Anyone who has been a child at any point in the past four decades has, knowingly or not, appreciated the work of Michael Humphries. From small-screen stalwarts like “The Jetsons,” “SuperFriends,” “Scooby-Doo” and “Smurfs” to big-screen beauties like “The Lion King” and “Who Framed Roger Rabbit?,” the handiwork of Humphries has always been in the background — literally.
“I'm basically a landscape painter,” he says. “That's what I’ve done since I was a kid of probably 11 years old.” This weekend, he'll be showing off his skills in a more traditional fashion in “Heart and Soul,” an exhibition of paintings at his La Cañada gallery — where his work hangs alongside those of local artist Trish Kertes. (“She's more of an impressionist,” he says.)
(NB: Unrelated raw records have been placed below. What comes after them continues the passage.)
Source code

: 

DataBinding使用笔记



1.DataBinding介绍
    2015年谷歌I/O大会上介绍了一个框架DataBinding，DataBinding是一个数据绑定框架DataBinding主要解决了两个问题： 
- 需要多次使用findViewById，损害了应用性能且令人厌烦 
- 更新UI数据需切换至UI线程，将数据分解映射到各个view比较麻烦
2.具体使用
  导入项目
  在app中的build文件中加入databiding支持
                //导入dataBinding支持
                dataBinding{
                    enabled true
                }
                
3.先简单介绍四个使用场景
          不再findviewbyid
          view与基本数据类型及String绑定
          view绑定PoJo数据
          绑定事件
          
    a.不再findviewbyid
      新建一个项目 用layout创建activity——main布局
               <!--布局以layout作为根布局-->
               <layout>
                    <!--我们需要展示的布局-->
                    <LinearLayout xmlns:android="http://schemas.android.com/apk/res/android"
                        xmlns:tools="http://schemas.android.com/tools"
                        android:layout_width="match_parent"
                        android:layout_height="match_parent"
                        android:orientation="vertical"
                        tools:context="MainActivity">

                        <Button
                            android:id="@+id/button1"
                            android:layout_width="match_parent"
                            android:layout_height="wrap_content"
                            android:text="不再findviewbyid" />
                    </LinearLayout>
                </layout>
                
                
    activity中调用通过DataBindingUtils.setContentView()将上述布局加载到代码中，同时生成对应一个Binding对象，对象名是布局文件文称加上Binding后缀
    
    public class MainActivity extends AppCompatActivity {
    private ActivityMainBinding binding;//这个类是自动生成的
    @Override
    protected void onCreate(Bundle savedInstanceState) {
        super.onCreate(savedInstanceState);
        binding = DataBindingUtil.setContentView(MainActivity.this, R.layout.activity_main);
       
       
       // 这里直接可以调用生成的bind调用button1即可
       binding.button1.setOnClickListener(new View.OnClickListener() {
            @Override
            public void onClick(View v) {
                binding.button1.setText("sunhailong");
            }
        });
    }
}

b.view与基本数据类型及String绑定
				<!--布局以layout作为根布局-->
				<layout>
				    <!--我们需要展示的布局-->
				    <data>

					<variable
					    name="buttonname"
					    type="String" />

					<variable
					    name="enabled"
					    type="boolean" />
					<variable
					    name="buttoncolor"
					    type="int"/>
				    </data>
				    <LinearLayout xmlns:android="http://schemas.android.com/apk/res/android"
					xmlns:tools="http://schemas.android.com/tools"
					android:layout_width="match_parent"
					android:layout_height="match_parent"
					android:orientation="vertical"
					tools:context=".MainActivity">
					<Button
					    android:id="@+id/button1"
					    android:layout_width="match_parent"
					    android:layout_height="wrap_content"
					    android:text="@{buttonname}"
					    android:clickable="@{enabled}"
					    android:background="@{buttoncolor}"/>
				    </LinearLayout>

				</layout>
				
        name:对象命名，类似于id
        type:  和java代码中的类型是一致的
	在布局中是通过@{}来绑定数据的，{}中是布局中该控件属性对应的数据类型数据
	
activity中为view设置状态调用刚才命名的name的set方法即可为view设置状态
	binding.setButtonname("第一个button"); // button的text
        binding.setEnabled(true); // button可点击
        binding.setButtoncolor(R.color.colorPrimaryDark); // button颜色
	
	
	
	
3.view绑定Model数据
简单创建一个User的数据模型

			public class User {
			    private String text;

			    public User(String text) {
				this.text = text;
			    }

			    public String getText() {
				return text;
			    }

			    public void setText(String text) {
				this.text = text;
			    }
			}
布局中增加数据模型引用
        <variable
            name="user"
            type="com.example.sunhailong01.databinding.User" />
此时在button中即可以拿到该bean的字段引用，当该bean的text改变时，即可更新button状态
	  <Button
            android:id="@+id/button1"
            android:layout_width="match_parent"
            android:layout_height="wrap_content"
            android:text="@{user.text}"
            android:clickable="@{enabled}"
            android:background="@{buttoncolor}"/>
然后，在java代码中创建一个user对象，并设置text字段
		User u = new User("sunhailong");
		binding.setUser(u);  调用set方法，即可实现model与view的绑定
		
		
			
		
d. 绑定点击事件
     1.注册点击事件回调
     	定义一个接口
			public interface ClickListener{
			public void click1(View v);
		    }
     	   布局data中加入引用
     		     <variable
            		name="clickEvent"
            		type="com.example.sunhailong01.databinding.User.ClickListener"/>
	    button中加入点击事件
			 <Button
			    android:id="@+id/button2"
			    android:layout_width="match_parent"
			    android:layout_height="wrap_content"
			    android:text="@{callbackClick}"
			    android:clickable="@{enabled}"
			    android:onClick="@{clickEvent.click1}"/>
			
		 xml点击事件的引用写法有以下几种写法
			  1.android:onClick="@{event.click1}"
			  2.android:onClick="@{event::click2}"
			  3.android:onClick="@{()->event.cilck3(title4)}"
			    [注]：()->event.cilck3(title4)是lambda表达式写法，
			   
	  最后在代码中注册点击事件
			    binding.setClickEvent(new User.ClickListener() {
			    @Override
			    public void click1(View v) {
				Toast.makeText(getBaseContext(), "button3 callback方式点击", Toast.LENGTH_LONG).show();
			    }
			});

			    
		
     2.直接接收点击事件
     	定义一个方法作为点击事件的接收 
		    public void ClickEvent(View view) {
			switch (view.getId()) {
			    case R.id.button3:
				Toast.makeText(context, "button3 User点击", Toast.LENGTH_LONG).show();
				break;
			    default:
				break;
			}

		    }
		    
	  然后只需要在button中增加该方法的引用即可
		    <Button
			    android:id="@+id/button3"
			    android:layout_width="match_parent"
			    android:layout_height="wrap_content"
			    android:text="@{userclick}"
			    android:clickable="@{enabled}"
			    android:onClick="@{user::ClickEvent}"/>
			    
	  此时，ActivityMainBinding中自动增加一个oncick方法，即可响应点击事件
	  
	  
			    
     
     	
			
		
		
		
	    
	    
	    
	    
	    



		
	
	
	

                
It doesn't come as a surprise that many of his originals look like backdrops just waiting for characters to walk through, be they trees in winter or wooden houses bathed in early sunshine. Though they're considerably more realistic than, say, the Smurf village, the artist likes to use his imagination to enhance the imagery: “[Joseph Mallord William] Turner, the great landscape painter in the 19th century, somebody said to him, 'I've never seen a sky like that,' and his response was, 'But don't you wish you could?' So a lot of it is what you can make up, and people can imagine themselves in.”